Saved entries:

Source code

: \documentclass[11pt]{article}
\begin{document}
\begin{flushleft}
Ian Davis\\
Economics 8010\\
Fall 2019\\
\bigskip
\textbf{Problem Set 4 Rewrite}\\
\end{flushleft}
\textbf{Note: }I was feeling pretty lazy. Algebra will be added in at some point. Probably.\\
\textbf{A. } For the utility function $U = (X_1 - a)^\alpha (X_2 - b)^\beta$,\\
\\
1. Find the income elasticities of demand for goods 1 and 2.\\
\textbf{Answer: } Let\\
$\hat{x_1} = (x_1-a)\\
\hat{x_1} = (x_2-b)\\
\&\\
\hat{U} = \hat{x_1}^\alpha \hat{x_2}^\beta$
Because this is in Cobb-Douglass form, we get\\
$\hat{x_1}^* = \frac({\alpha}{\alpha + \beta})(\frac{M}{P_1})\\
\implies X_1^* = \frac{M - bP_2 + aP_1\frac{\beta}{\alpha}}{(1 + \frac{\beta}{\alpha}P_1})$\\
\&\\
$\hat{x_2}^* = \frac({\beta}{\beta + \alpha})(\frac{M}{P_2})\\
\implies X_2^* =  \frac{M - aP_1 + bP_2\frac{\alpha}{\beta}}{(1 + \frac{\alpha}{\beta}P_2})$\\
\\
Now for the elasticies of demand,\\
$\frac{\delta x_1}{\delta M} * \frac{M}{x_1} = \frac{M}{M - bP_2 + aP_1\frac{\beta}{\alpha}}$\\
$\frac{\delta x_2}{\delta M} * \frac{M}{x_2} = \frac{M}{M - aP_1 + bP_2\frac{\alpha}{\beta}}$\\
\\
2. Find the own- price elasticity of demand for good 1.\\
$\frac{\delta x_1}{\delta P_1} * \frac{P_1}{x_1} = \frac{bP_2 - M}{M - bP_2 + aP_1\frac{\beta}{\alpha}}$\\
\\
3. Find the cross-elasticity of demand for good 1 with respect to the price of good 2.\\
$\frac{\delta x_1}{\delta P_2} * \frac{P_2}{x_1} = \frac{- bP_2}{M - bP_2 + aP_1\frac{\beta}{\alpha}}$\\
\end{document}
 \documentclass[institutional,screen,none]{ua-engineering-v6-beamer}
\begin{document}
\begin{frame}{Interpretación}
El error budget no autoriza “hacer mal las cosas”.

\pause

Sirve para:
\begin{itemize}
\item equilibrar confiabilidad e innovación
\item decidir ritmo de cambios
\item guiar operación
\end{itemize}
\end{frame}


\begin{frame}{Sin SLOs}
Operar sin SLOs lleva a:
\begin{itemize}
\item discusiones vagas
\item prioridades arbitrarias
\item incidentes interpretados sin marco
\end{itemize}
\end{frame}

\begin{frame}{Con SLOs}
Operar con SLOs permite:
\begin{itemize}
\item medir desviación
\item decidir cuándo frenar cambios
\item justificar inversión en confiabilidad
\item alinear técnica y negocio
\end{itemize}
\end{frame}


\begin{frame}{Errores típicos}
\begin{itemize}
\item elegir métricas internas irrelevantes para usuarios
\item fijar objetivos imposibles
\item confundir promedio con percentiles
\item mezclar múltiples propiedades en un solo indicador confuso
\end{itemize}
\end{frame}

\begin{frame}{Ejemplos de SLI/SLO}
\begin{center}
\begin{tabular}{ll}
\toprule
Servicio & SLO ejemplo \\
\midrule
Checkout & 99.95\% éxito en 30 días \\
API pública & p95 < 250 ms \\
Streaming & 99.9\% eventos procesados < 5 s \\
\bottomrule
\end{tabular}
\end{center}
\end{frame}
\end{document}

WHAT YOU SHOULD DO = Exactly as they appear above, transcribe the records in full.

EXERCISE SOLUTION =
Source code

: \documentclass[11pt]{article}
\begin{document}
\begin{flushleft}
Ian Davis\\
Economics 8010\\
Fall 2019\\
\bigskip
\textbf{Problem Set 4 Rewrite}\\
\end{flushleft}
\textbf{Note: }I was feeling pretty lazy. Algebra will be added in at some point. Probably.\\
\textbf{A. } For the utility function $U = (X_1 - a)^\alpha (X_2 - b)^\beta$,\\
\\
1. Find the income elasticities of demand for goods 1 and 2.\\
\textbf{Answer: } Let\\
$\hat{x_1} = (x_1-a)\\
\hat{x_1} = (x_2-b)\\
\&\\
\hat{U} = \hat{x_1}^\alpha \hat{x_2}^\beta$
Because this is in Cobb-Douglass form, we get\\
$\hat{x_1}^* = \frac({\alpha}{\alpha + \beta})(\frac{M}{P_1})\\
\implies X_1^* = \frac{M - bP_2 + aP_1\frac{\beta}{\alpha}}{(1 + \frac{\beta}{\alpha}P_1})$\\
\&\\
$\hat{x_2}^* = \frac({\beta}{\beta + \alpha})(\frac{M}{P_2})\\
\implies X_2^* =  \frac{M - aP_1 + bP_2\frac{\alpha}{\beta}}{(1 + \frac{\alpha}{\beta}P_2})$\\
\\
Now for the elasticies of demand,\\
$\frac{\delta x_1}{\delta M} * \frac{M}{x_1} = \frac{M}{M - bP_2 + aP_1\frac{\beta}{\alpha}}$\\
$\frac{\delta x_2}{\delta M} * \frac{M}{x_2} = \frac{M}{M - aP_1 + bP_2\frac{\alpha}{\beta}}$\\
\\
2. Find the own- price elasticity of demand for good 1.\\
$\frac{\delta x_1}{\delta P_1} * \frac{P_1}{x_1} = \frac{bP_2 - M}{M - bP_2 + aP_1\frac{\beta}{\alpha}}$\\
\\
3. Find the cross-elasticity of demand for good 1 with respect to the price of good 2.\\
$\frac{\delta x_1}{\delta P_2} * \frac{P_2}{x_1} = \frac{- bP_2}{M - bP_2 + aP_1\frac{\beta}{\alpha}}$\\
\end{document}
 \documentclass[institutional,screen,none]{ua-engineering-v6-beamer}
\begin{document}
\begin{frame}{Interpretación}
El error budget no autoriza “hacer mal las cosas”.

\pause

Sirve para:
\begin{itemize}
\item equilibrar confiabilidad e innovación
\item decidir ritmo de cambios
\item guiar operación
\end{itemize}
\end{frame}


\begin{frame}{Sin SLOs}
Operar sin SLOs lleva a:
\begin{itemize}
\item discusiones vagas
\item prioridades arbitrarias
\item incidentes interpretados sin marco
\end{itemize}
\end{frame}

\begin{frame}{Con SLOs}
Operar con SLOs permite:
\begin{itemize}
\item medir desviación
\item decidir cuándo frenar cambios
\item justificar inversión en confiabilidad
\item alinear técnica y negocio
\end{itemize}
\end{frame}


\begin{frame}{Errores típicos}
\begin{itemize}
\item elegir métricas internas irrelevantes para usuarios
\item fijar objetivos imposibles
\item confundir promedio con percentiles
\item mezclar múltiples propiedades en un solo indicador confuso
\end{itemize}
\end{frame}

\begin{frame}{Ejemplos de SLI/SLO}
\begin{center}
\begin{tabular}{ll}
\toprule
Servicio & SLO ejemplo \\
\midrule
Checkout & 99.95\% éxito en 30 días \\
API pública & p95 < 250 ms \\
Streaming & 99.9\% eventos procesados < 5 s \\
\bottomrule
\end{tabular}
\end{center}
\end{frame}
\end{document}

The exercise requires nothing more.